“A White House plan to broaden the National Security Agency’s wiretapping powers won a key procedural victory in the Senate on Thursday, as backers defeated a more restrictive plan by Senate Democrats that would have imposed more court oversight on government spying,” the New York Times reported this morning.

This is good news. The defeat of the Democratic Senators’ plan will make the country safer. It also makes clear exactly how phony the entire controversy over so-called wireless wiretapping is.

In making their case, the Senate Democrats, led by Senator Leahy, have pointed to past abuses, including especially the National Security Agency’s Terrorist Surveillance Program (TSP)  disclosed to the world by the New York Times

“In December 2005,” Leahy’s report on the FISA Act amendments states, “the American public learned for the first time that shortly after 9/11 the President had authorized the NSA to conduct secret surveillance activities inside the United States completely outside of FISA, and without congressional consent.”

One is compelled to wonder, in reading such statements, whether Leahy and his colleagues believe what they are saying to be true, or want the public to believe it to be true even as they know it to be false.

When the Bush administration initiated the Terrorist Surveillance Program, Congress was briefed on the program. The briefing was, of course, confined to the “gang of eight,” the leaders of both parties in both houses of Congress, and the ranking members of the intelligence committees of the two chambers, but this was done according to Congress’s own rules regarding highly sensitive information.

More than a dozen successive briefings were repeated at regular intervals over the following years. Though Congress did not formally approve or disapprove of the program in a vote, that would not be a normal procedure for a highly classified program. In the context of secrecy, Congress did give its “consent” to the TSP program in the normal meaning of that word.

What is more, a key detail that the Leahy report fails to note, but which eight Republican senators on the Committee include in their “minority views,” is that the FISA Court itself, in a 2002 ruling, pointed out that all courts that have decided the issue, have held “that the President did have inherent authority to conduct warrantless searches to obtain foreign intelligence information. . . . We take for granted that the President does have that authority and, assuming that is so, FISA could not encroach on the President’s constitutional power.”

The Democrats who are raising a hue and cry about illegal warrantless wiretapping are wrong on the merits, and if they have read their own report, including the minority views, they know they are wrong.

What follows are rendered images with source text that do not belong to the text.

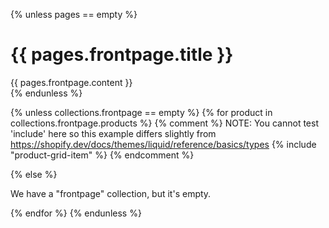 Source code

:{% unless pages == empty %}
  <h1>{{ pages.frontpage.title }}</h1>
  <div>{{ pages.frontpage.content }}</div>
{% endunless %}

{% unless collections.frontpage == empty %}
  {% for product in collections.frontpage.products %}
    {% comment %}
    NOTE: You cannot test 'include' here so this example differs
    slightly from https://shopify.dev/docs/themes/liquid/reference/basics/types
    {% include "product-grid-item" %}
    {% endcomment %}


  {% else %}
    <p>We have a "frontpage" collection, but it's empty.</p>
  {% endfor %}
{% endunless %}
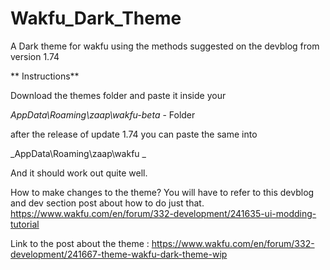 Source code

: # Wakfu_Dark_Theme
A Dark theme for wakfu using the methods suggested on the devblog from version 1.74 

** Instructions**

Download the themes folder and paste it inside your

_AppData\Roaming\zaap\wakfu-beta_ - Folder

after the release of update 1.74 you can paste the same into 

_AppData\Roaming\zaap\wakfu _

And it should work out quite well.

How to make changes to the theme? You will have to refer to this devblog and dev section post about how to do just that.
 https://www.wakfu.com/en/forum/332-development/241635-ui-modding-tutorial
 
 Link to the post about the theme : https://www.wakfu.com/en/forum/332-development/241667-theme-wakfu-dark-theme-wip
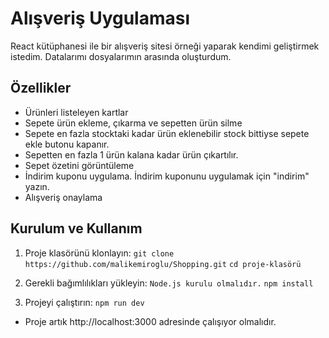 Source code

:# Alışveriş Uygulaması

React kütüphanesi ile bir alışveriş sitesi örneği yaparak kendimi geliştirmek istedim. Datalarımı dosyalarımın arasında oluşturdum.

## Özellikler
- Ürünleri listeleyen kartlar
- Sepete ürün ekleme, çıkarma ve sepetten ürün silme
- Sepete en fazla stocktaki kadar ürün eklenebilir stock bittiyse sepete ekle butonu kapanır.
- Sepetten en fazla 1 ürün kalana kadar ürün çıkartılır.
- Sepet özetini görüntüleme
- İndirim kuponu uygulama. İndirim kuponunu uygulamak için "indirim" yazın.
- Alışveriş onaylama

## Kurulum ve Kullanım

1. Proje klasörünü klonlayın:
`git clone https://github.com/malikemiroglu/Shopping.git`
`cd proje-klasörü`

2.  Gerekli bağımlılıkları yükleyin:
`Node.js kurulu olmalıdır.`
`npm install`

3. Projeyi çalıştırın:
`npm run dev`
- Proje artık http://localhost:3000 adresinde çalışıyor olmalıdır. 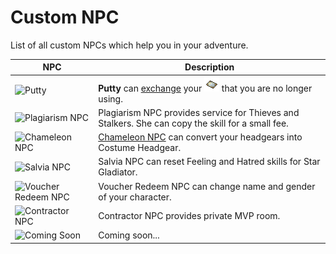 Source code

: # Custom NPC

List of all custom NPCs which help you in your adventure.

| NPC                                 | Description                                                      |
|-------------------------------------|------------------------------------------------------------------|
| ![Putty](4_F_01.gif)                | **Putty** can [exchange](Card_Exchange.md) your ![cards](img/Card.gif) that you are no longer using. |
| ![Plagiarism NPC](4_F_ROGUE.gif)    | Plagiarism NPC provides service for Thieves and Stalkers. She can copy the skill for a small fee. |
| ![Chameleon NPC](4_M_JOB_BLACKSMITH.gif) | [Chameleon NPC](Costume_Converter.md) can convert your headgears into Costume Headgear. |
| ![Salvia NPC](1_M_SIGNMONK.gif)     | Salvia NPC can reset Feeling and Hatred skills for Star Gladiator. |
| ![Voucher Redeem NPC](4_M_HUMAN_02.gif) | Voucher Redeem NPC can change name and gender of your character. |
| ![Contractor NPC](4_M_YOUNGKNIGHT.gif) | Contractor NPC provides private MVP room.                      |
| ![Coming Soon](MD_COMMON.gif)       | Coming soon...                                                   |

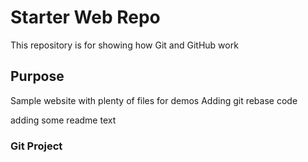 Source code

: # Starter Web Repo

This repository is for showing how Git and GitHub work

## Purpose

Sample website with plenty of files for demos
Adding git rebase code

adding some readme text

### Git Project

They are also, undoubtedly, wrong on the politics. Could it possibly be a winning theme to block one of the of intelligence community’s most critical efforts to connect the dots and avert a second September 11? The fact that the Senate yesterday voted by 60-36 to set aside Senator Leahy’s proposals, suggests that, in at least some quarters of the Democratic party, wisdom, or honesty, or perhaps mere electoral prudence, can still be found.